Tutorial 3: Active learning with kNN

We provide the tutorial in a ready to use Google Colab notebook:

In this tutorial, we will run an active learning loop using both the lightly package and the platform. An active learning loop is a sequence of multiple samplings each choosing only a subset of all samples in the dataset.

To learn more about how active learning with lightly works have a look at Active learning.

This workflow has the following structure:

1. Choose an initial subset of your dataset e.g. using one of our samplers like the coreset sampler. Split your dataset accordingly into a labeled set and unlabeled set.

Next, the active learning loop starts:

  1. Train a classifier on the labeled set.

  2. Use the classifier to predict on the unlabeled set.

  3. Calculate active learning scores from the prediction.

  4. Use an active learning agent to choose the next samples to be labeled based on the scores.

  5. Update the labeled set to include the newly chosen samples and remove them from the unlabeled set.

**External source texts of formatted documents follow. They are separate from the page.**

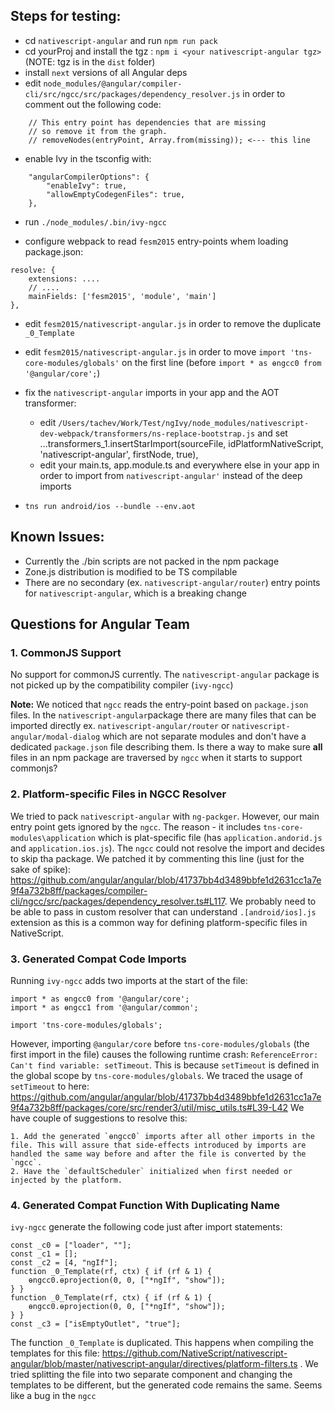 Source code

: ## Steps for testing:

- cd `nativescript-angular` and run `npm run pack`
- cd yourProj and install the tgz : `npm i <your nativescript-angular tgz>` (NOTE: tgz is in the `dist` folder)
- install `next` versions of all Angular deps
- edit `node_modules/@angular/compiler-cli/src/ngcc/src/packages/dependency_resolver.js` in order to comment out the following code:
```
    // This entry point has dependencies that are missing
    // so remove it from the graph.
    // removeNodes(entryPoint, Array.from(missing)); <--- this line
```
- enable Ivy in the tsconfig with:
```
    "angularCompilerOptions": {
        "enableIvy": true,
        "allowEmptyCodegenFiles": true,
    },
```
- run `./node_modules/.bin/ivy-ngcc`

- configure webpack to read `fesm2015` entry-points whem loading package.json:
``` 
resolve: {
    extensions: ....
    // ....
    mainFields: ['fesm2015', 'module', 'main']
},
```

- edit `fesm2015/nativescript-angular.js` in order to remove the duplicate `_0_Template`
- edit `fesm2015/nativescript-angular.js` in order to move `import 'tns-core-modules/globals'` on the first line (before `import * as ɵngcc0 from '@angular/core';`)

- fix the `nativescript-angular` imports in your app and the AOT transformer:
  - edit `/Users/tachev/Work/Test/ngIvy/node_modules/nativescript-dev-webpack/transformers/ns-replace-bootstrap.js` and set ...transformers_1.insertStarImport(sourceFile, idPlatformNativeScript, 'nativescript-angular', firstNode, true),
  - edit your main.ts, app.module.ts and everywhere else in your app in order to import from `nativescript-angular'` instead of the deep imports

- `tns run android/ios --bundle --env.aot`


## Known Issues:

- Currently the ./bin scripts are not packed in the npm package
- Zone.js distribution is modified to be TS compilable
- There are no secondary (ex. `nativescript-angular/router`) entry points for `nativescript-angular`, which is a breaking change


## Questions for Angular Team

### 1. CommonJS Support 
No support for commonJS currently. The `nativescript-angular` package is not picked up by the compatibility compiler (`ivy-ngcc`)

**Note:** We noticed that `ngcc` reads the entry-point based on `package.json` files. In the `nativescript-angular`package there are many files that can be imported directly ex. `nativescript-angular/router` or `nativescript-angular/modal-dialog` which are not separate modules and don't have a dedicated `package.json` file describing them. Is there a way to make sure **all** files in an npm package are traversed by `ngcc` when it starts to support commonjs?

### 2. Platform-specific Files in NGCC Resolver 
We tried to pack `nativescript-angular` with `ng-packger`. However, our main entry point gets ignored by the `ngcc`. The reason - it includes `tns-core-modules\application` which is plat-specific file (has `application.andorid.js` and `application.ios.js`). The `ngcc` could not resolve the import and decides to skip tha package. We patched it by commenting this line (just for the sake of spike): https://github.com/angular/angular/blob/41737bb4d3489bbfe1d2631cc1a7e9f4a732b8ff/packages/compiler-cli/ngcc/src/packages/dependency_resolver.ts#L117.
We probably need to be able to pass in custom resolver that can understand `.[android/ios].js` extension as this is a common way for defining platform-specific files in NativeScript.


### 3. Generated Compat Code Imports 
Running `ivy-ngcc` adds two imports at the start of the file:

```
import * as ɵngcc0 from '@angular/core';
import * as ɵngcc1 from '@angular/common';

import 'tns-core-modules/globals';
```
However, importing `@angular/core` before `tns-core-modules/globals` (the first import in the file) causes the following runtime crash: `ReferenceError: Can't find variable: setTimeout`. This is because `setTimeout` is defined in the global scope by `tns-core-modules/globals`. We traced the usage of `setTimeout` to here: https://github.com/angular/angular/blob/41737bb4d3489bbfe1d2631cc1a7e9f4a732b8ff/packages/core/src/render3/util/misc_utils.ts#L39-L42 
We have couple of suggestions to resolve this:

    1. Add the generated `ɵngcc0` imports after all other imports in the file. This will assure that side-effects introduced by imports are handled the same way before and after the file is converted by the `ngcc`.
    2. Have the `defaultScheduler` initialized when first needed or injected by the platform.


### 4. Generated Compat Function With Duplicating Name 
`ivy-ngcc` generate the following code just after import statements:
```
const _c0 = ["loader", ""];
const _c1 = [];
const _c2 = [4, "ngIf"];
function _0_Template(rf, ctx) { if (rf & 1) {
    ɵngcc0.ɵprojection(0, 0, ["*ngIf", "show"]);
} }
function _0_Template(rf, ctx) { if (rf & 1) {
    ɵngcc0.ɵprojection(0, 0, ["*ngIf", "show"]);
} }
const _c3 = ["isEmptyOutlet", "true"];
```

The function `_0_Template` is duplicated. This happens when compiling the templates for this file: https://github.com/NativeScript/nativescript-angular/blob/master/nativescript-angular/directives/platform-filters.ts . We tried splitting the file into two separate component and changing the templates to be different, but the generated code remains the same. Seems like a bug in the `ngcc`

In this tutorial, we use a linear regression on top of the embeddings as classifier. This is the same as using the embedding model as a pretrained backbone and putting a single layer classification head on top of it, while finetuning only the classification head on the labeled dataset, but keeping the backbone frozen. As the embeddings as input to the classification head are already computed, using them directly saves computation time.

What you will learn

  • You learn how an active learning loop is set up and which components are needed for it.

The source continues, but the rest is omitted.